= Exercise objective =
An exact copy of all the data, minus the images, is required.

[Stored data entries]
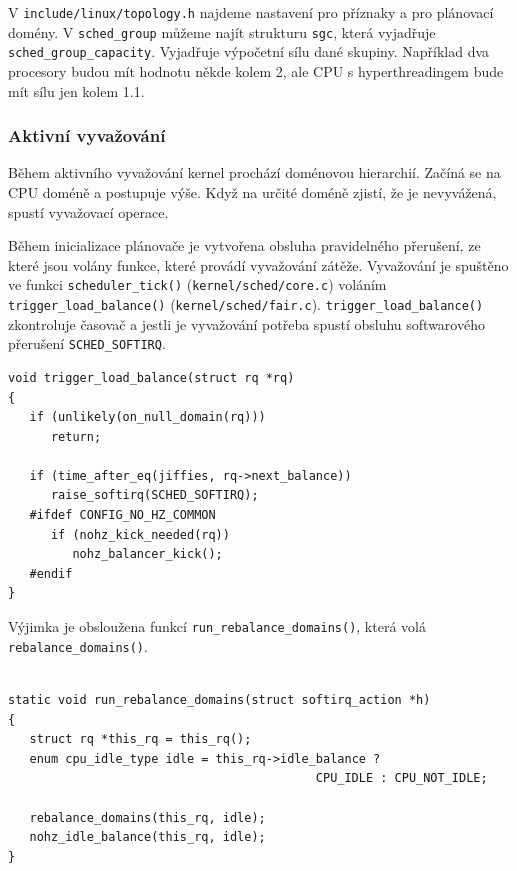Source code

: \documentclass[
  field=ainfk,
  biblatex,
  glossaries,
  index
]{kidiplom}
\begin{document}
V \verb#include/linux/topology.h# najdeme nastavení pro příznaky a pro plánovací domény. V \verb#sched_group# můžeme najít strukturu \verb#sgc#, která vyjadřuje \verb#sched_group_capacity#. Vyjadřuje výpočetní sílu dané skupiny. Například dva procesory budou mít hodnotu někde kolem 2, ale CPU s hyperthreadingem bude mít sílu jen kolem 1.1. 

\subsubsection{Aktivní vyvažování}

Během aktivního vyvažování kernel prochází doménovou hierarchií. Začíná se na CPU doméně a postupuje výše. Když na určité doméně zjistí, že je nevyvážená, spustí vyvažovací operace.

Během inicializace plánovače je vytvořena obsluha pravidelného přerušení, ze které jsou volány funkce, které provádí vyvažování zátěže. Vyvažování je spuštěno ve funkci \verb#scheduler_tick()# (\verb#kernel/sched/core.c#) voláním \linebreak \verb#trigger_load_balance()# (\verb#kernel/sched/fair.c#). \verb#trigger_load_balance()# zkontroluje časovač a jestli je vyvažování potřeba spustí obsluhu softwarového přerušení \verb#SCHED_SOFTIRQ#.

\begin{verbatim} 
void trigger_load_balance(struct rq *rq)
{
   if (unlikely(on_null_domain(rq)))
      return;

   if (time_after_eq(jiffies, rq->next_balance))
      raise_softirq(SCHED_SOFTIRQ);
   #ifdef CONFIG_NO_HZ_COMMON
      if (nohz_kick_needed(rq))
         nohz_balancer_kick();
   #endif
}
\end{verbatim} 

Výjimka je obsloužena funkcí \verb#run_rebalance_domains()#, která volá \linebreak \verb#rebalance_domains()#. 

\begin{verbatim} 

static void run_rebalance_domains(struct softirq_action *h)
{
   struct rq *this_rq = this_rq();
   enum cpu_idle_type idle = this_rq->idle_balance ?
                                           CPU_IDLE : CPU_NOT_IDLE;

   rebalance_domains(this_rq, idle);
   nohz_idle_balance(this_rq, idle);
}

\end{verbatim} 
\end{document}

= Written answer =
Source code

: \documentclass[
  field=ainfk,
  biblatex,
  glossaries,
  index
]{kidiplom}
\begin{document}
V \verb#include/linux/topology.h# najdeme nastavení pro příznaky a pro plánovací domény. V \verb#sched_group# můžeme najít strukturu \verb#sgc#, která vyjadřuje \verb#sched_group_capacity#. Vyjadřuje výpočetní sílu dané skupiny. Například dva procesory budou mít hodnotu někde kolem 2, ale CPU s hyperthreadingem bude mít sílu jen kolem 1.1. 

\subsubsection{Aktivní vyvažování}

Během aktivního vyvažování kernel prochází doménovou hierarchií. Začíná se na CPU doméně a postupuje výše. Když na určité doméně zjistí, že je nevyvážená, spustí vyvažovací operace.

Během inicializace plánovače je vytvořena obsluha pravidelného přerušení, ze které jsou volány funkce, které provádí vyvažování zátěže. Vyvažování je spuštěno ve funkci \verb#scheduler_tick()# (\verb#kernel/sched/core.c#) voláním \linebreak \verb#trigger_load_balance()# (\verb#kernel/sched/fair.c#). \verb#trigger_load_balance()# zkontroluje časovač a jestli je vyvažování potřeba spustí obsluhu softwarového přerušení \verb#SCHED_SOFTIRQ#.

\begin{verbatim} 
void trigger_load_balance(struct rq *rq)
{
   if (unlikely(on_null_domain(rq)))
      return;

   if (time_after_eq(jiffies, rq->next_balance))
      raise_softirq(SCHED_SOFTIRQ);
   #ifdef CONFIG_NO_HZ_COMMON
      if (nohz_kick_needed(rq))
         nohz_balancer_kick();
   #endif
}
\end{verbatim} 

Výjimka je obsloužena funkcí \verb#run_rebalance_domains()#, která volá \linebreak \verb#rebalance_domains()#. 

\begin{verbatim} 

static void run_rebalance_domains(struct softirq_action *h)
{
   struct rq *this_rq = this_rq();
   enum cpu_idle_type idle = this_rq->idle_balance ?
                                           CPU_IDLE : CPU_NOT_IDLE;

   rebalance_domains(this_rq, idle);
   nohz_idle_balance(this_rq, idle);
}

\end{verbatim} 
\end{document}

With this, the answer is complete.